Troubleshooting Guide¶
This section highlights some of the common problems users face during and after a MetalK8s installation. If you do not find a solution to a problem you are facing, please reach out to Scality support or create a Github issue.
Bootstrap Installation Errors¶
Bootstrap Installation fails with no straightforward reason¶
If during a MetalK8s installation you encounter a failure and the console
output does not provide sufficient information in order to pin-point the cause
of failure, then re-run the installation with the verbose flag (--verbose
).
root@bootstrap $ /srv/scality/metalk8s-2.5.3-dev/bootstrap.sh --verbose
Errors after restarting the Bootstrap node¶
If you reboot the Bootstrap node and for some reason, some containers (especially the salt-master container) refuses to start then perform the following checks:
Check and ensure that the MetalK8s ISO is mounted properly.
[root@bootstrap vagrant]# mount | grep /srv/scality/metalk8s-2.5.3-dev /home/centos/metalk8s.iso on /srv/scality/metalk8s-2.5.3-dev type iso9660 (ro,relatime)
If the ISO is unmounted, run the following command which will check the the status of the ISO file and remount it automatically.
[root@bootstrap vagrant]# salt-call state.sls metalk8s.archives.mounted saltenv=metalk8s-2.5.3-dev Summary for local ------------ Succeeded: 3 Failed: 0
Bootstrap fails and console log is unscrollable¶
If during a MetalK8s installation, the Bootstrap process fails and the console
output is unscrollable then you can consult the Bootstrap logs in
/var/log/metalk8s-bootstrap.log
.
Account Administration Errors¶
Forgot the MetalK8s GUI password¶
If you forget the MetalK8s GUI username and/or password combination, follow this procedure to reset or change it.
General Kubernetes Resource Errors¶
Pod status shows “CrashLoopBackOff”¶
If after a MetalK8s installation, you notice some Pods are in a state of “CrashLoopBackOff”, then it means pods are crashing because they start up then immediately exit, thus Kubernetes restarts them and the cycle continues. To get possible clues about this error, run the following commands and inspect the output.

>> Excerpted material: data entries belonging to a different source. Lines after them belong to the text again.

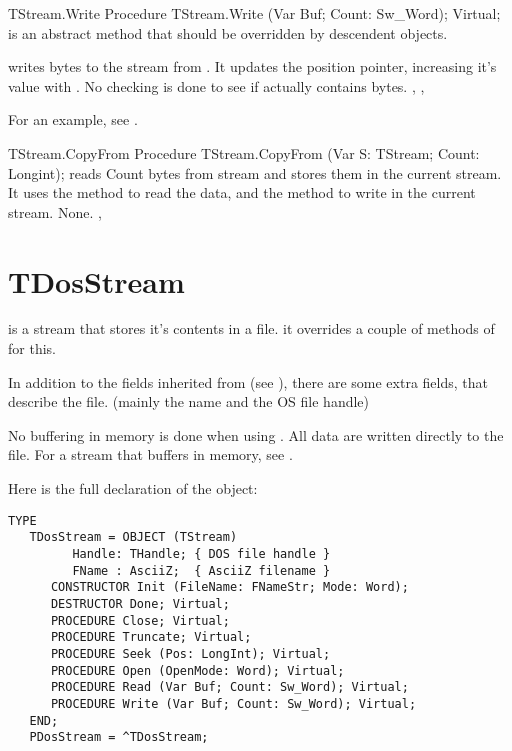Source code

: 

\begin{procedure}{TStream.Write}
\Declaration
Procedure TStream.Write (Var Buf; Count: Sw\_Word); Virtual;
\Description
{} is an abstract method that should be overridden by descendent
objects.

 writes  bytes to the stream from .
It updates the position pointer, increasing it's value with . 
\Errors
No checking is done to see if  actually contains  bytes. 
\SeeAlso
{}, ,
\end{procedure}

For an example, see .

\begin{procedure}{TStream.CopyFrom}
\Declaration
Procedure TStream.CopyFrom (Var S: TStream; Count: Longint);
\Description
{} reads Count bytes from stream  and stores them
in the current stream. It uses the  method
to read the data, and the  method to
write in the current stream.
\Errors
None.
\SeeAlso
{}, 
\end{procedure}



\section{TDosStream}
\label{se:TDosStream}

 is a stream that stores it's contents in a file.
it overrides a couple of methods of  for this.

In addition to the fields inherited from  (see ),
there are some extra fields, that describe the file. (mainly the name and
the OS file handle)

No buffering in memory is done when using . 
All data are written directly to the file. For a stream that buffers 
in memory, see .

Here is the full declaration of the  object:
\begin{verbatim}
TYPE
   TDosStream = OBJECT (TStream)
         Handle: THandle; { DOS file handle }
         FName : AsciiZ;  { AsciiZ filename }
      CONSTRUCTOR Init (FileName: FNameStr; Mode: Word);
      DESTRUCTOR Done; Virtual;
      PROCEDURE Close; Virtual;
      PROCEDURE Truncate; Virtual;
      PROCEDURE Seek (Pos: LongInt); Virtual;
      PROCEDURE Open (OpenMode: Word); Virtual;
      PROCEDURE Read (Var Buf; Count: Sw_Word); Virtual;
      PROCEDURE Write (Var Buf; Count: Sw_Word); Virtual;
   END;
   PDosStream = ^TDosStream;
\end{verbatim}


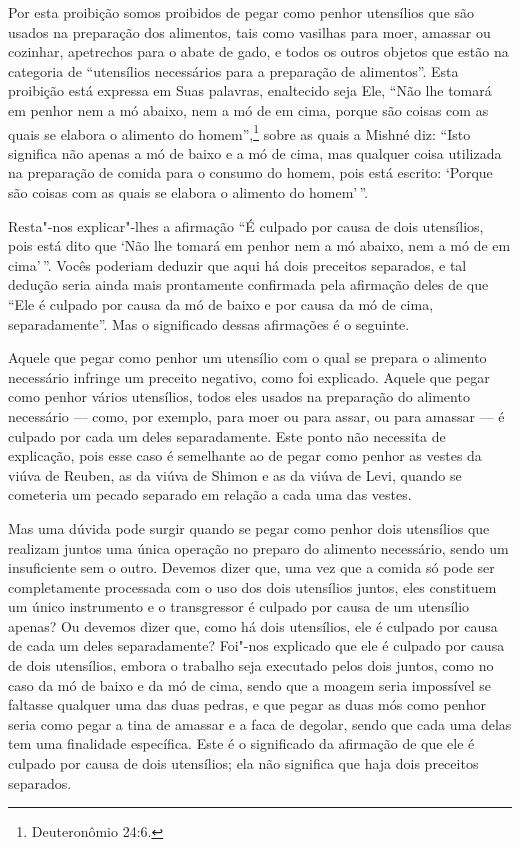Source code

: \begin{multicols}{2}
Por esta proibição somos proibidos de pegar como penhor utensílios que
são usados na preparação dos alimentos, tais como vasilhas para moer,
amassar ou cozinhar, apetrechos para o abate de gado, e todos os outros
objetos que estão na categoria de ``utensílios necessários para a
preparação de alimentos''. Esta proibição está expressa em Suas
palavras, enaltecido seja Ele, ``Não lhe tomará em penhor nem a mó
abaixo, nem a mó de em cima, porque são coisas com as quais se elabora o
alimento do homem'',\footnote{Deuteronômio 24:6.} sobre as quais a Mishné diz:
``Isto significa não apenas a mó de baixo e a mó de cima, mas qualquer
coisa utilizada na preparação de comida para o consumo do homem, pois
está escrito: `Porque são coisas com as quais se elabora o alimento do
homem'\,''.

Resta"-nos explicar"-lhes a afirmação ``É culpado por causa de dois
utensílios, pois está dito que `Não lhe tomará em penhor nem a mó
abaixo, nem a mó de em cima'\,''. Vocês poderiam deduzir que aqui há dois
preceitos separados, e tal dedução seria ainda mais prontamente
confirmada pela afirmação deles de que ``Ele é culpado por causa da mó
de baixo e por causa da mó de cima, separadamente''. Mas o significado
dessas afirmações é o seguinte.

Aquele que pegar como penhor um utensílio com o qual se prepara o
alimento necessário infringe um preceito negativo, como foi explicado.
Aquele que pegar como penhor vários utensílios, todos eles usados na
preparação do alimento necessário --- como, por exemplo, para moer ou
para assar, ou para amassar --- é culpado por cada um deles
separadamente. Este ponto não necessita de explicação, pois esse caso é
semelhante ao de pegar como penhor as vestes da viúva de Reuben, as da
viúva de Shimon e as da viúva de Levi\starr, quando se cometeria um pecado
separado em relação a cada uma das vestes.

Mas uma dúvida pode surgir quando se pegar como penhor dois utensílios
que realizam juntos uma única operação no preparo do alimento
necessário, sendo um insuficiente sem o outro. Devemos dizer que, uma
vez que a comida só pode ser completamente processada com o uso dos
dois utensílios juntos, eles constituem um único instrumento e o
transgressor é culpado por causa de um utensílio apenas? Ou devemos
dizer que, como há dois utensílios, ele é culpado por causa de cada um
deles separadamente? Foi"-nos explicado que ele é culpado por causa de
dois utensílios, embora o trabalho seja executado pelos dois juntos,
como no caso da mó de baixo e da mó de cima, sendo que a moagem seria
impossível se faltasse qualquer uma das duas pedras, e que pegar as
duas mós como penhor seria como pegar a tina de amassar e a faca de
degolar, sendo que cada uma delas tem uma finalidade específica. Este é
o significado da afirmação de que ele é culpado por causa de dois
utensílios; ela não significa que haja dois preceitos separados.


\end{multicols}
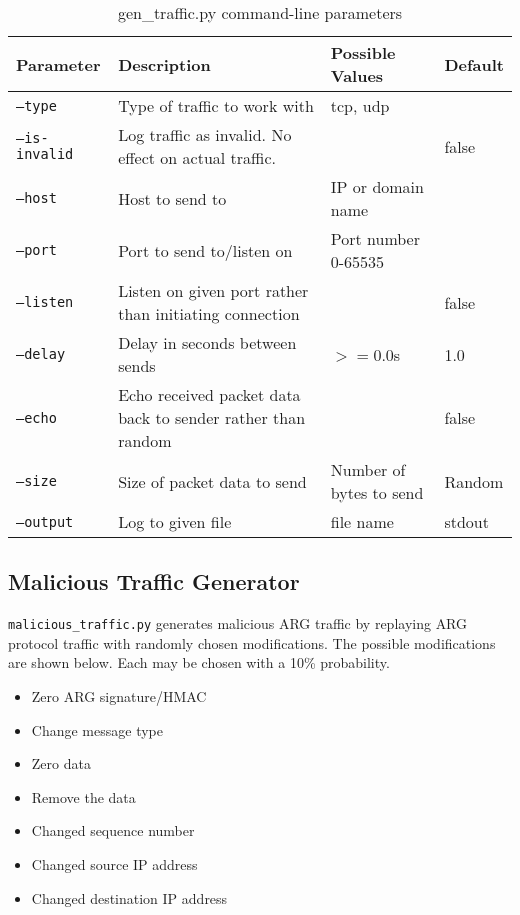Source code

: \begin{table}
\caption{gen\_traffic.py command-line parameters}
\label{tbl:gen_traffic_param}
\centering
\begin{tabular}{l|p{2in}|l|l}
Parameter & Description & Possible Values & Default\\
\hline
\texttt{--type} & Type of traffic to work with & tcp, udp & \\
\texttt{--is-invalid} & Log traffic as invalid. No effect on actual traffic. & & false\\
\texttt{--host} & Host to send to & \ac{IP} or domain name & \\
\texttt{--port} & Port to send to/listen on & Port number 0-65535 & \\
\texttt{--listen} & Listen on given port rather than initiating connection & & false\\
\texttt{--delay} & Delay in seconds between sends & $>=$0.0s & 1.0\\
\texttt{--echo} & Echo received packet data back to sender rather than random & & false\\
\texttt{--size} & Size of packet data to send & Number of bytes to send & Random\\
\texttt{--output} & Log to given file & file name & stdout
\end{tabular}
\end{table}

\subsection{Malicious Traffic Generator}
\par \texttt{malicious\_traffic.py} generates malicious ARG traffic by replaying \ac{ARG} protocol traffic with randomly chosen modifications. The possible modifications are shown below. Each may be chosen with a 10\% probability.

{\singlespace
\begin{itemize}
\item Zero \ac{ARG} signature/\ac{HMAC}
\item Change message type
\item Zero data
\item Remove the data
\item Changed sequence number
\item Changed source \ac{IP} address
\item Changed destination \ac{IP} address
\end{itemize}
}

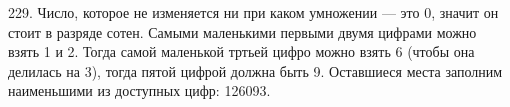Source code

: 229. Число, которое не изменяется ни при каком умножении --- это 0, значит он стоит в разряде сотен. Самыми маленькими первыми двумя цифрами можно взять 1 и 2. Тогда самой маленькой тртьей цифро можно взять 6 (чтобы она делилась на 3), тогда пятой цифрой должна быть 9. Оставшиеся места заполним наименьшими из доступных цифр: 126093.\\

[root@bootstrap vagrant]# kubectl -n kube-system describe pods <pod name>
Name: <pod name>
Namespace: kube-system
Priority: 2000000000
Priority Class Name: system-cluster-critical
Persistent Volume Claim(PVC) stuck in “Pending” state¶
If after provisioning a Volume for a Pod (e.g. Prometheus) and the PVC still hangs in a Pending state, then try checking the following:
Check that the volumes have been provisioned and are in a Ready state:
kubectl describe volume <volume-name> [root@bootstrap vagrant]# kubectl describe volume test-volume Name: <volume-name> Status: Conditions: Last Transition Time: 2020-01-14T12:57:56Z Last Update Time: 2020-01-14T12:57:56Z Status: True Type: Ready
Check that a corresponding PersistentVolume exist:
[root@bootstrap vagrant]# kubectl get pv NAME CAPACITY ACCESS MODES RECLAIM POLICY STATUS STORAGECLASS AGE CLAIM <volume-name> 10Gi RWO Retain Bound <storage-class-name> 4d22h <persistentvolume-claim-name>
Check that the PersistentVolume matches the PersistentVolume Claim constraints (size, labels, storage class) by doing the following:
Find the name of your PersistentVolume Claim:
[root@bootstrap vagrant]# kubectl get pvc -n <namespace> NAME STATUS VOLUME CAPACITY ACCESS MODES STORAGECLASS AGE <persistent-volume-claim-name> Bound <volume-name> 10Gi RWO <storage-class-name> 24h
Then check the PersistentVolume Claim constraints if they match:
[root@bootstrap vagrant]# kubectl describe pvc <persistevolume-claim-name> -n <namespace> Name: <persistentvolume-claim-name> Namespace: <namespace> StorageClass: <storage-class-name> Status: Bound Volume: <volume-name> Capacity: 10Gi Access Modes: RWO VolumeMode: Filesystem
If no PersistentVolume exist, then check that the storage operator is up and running.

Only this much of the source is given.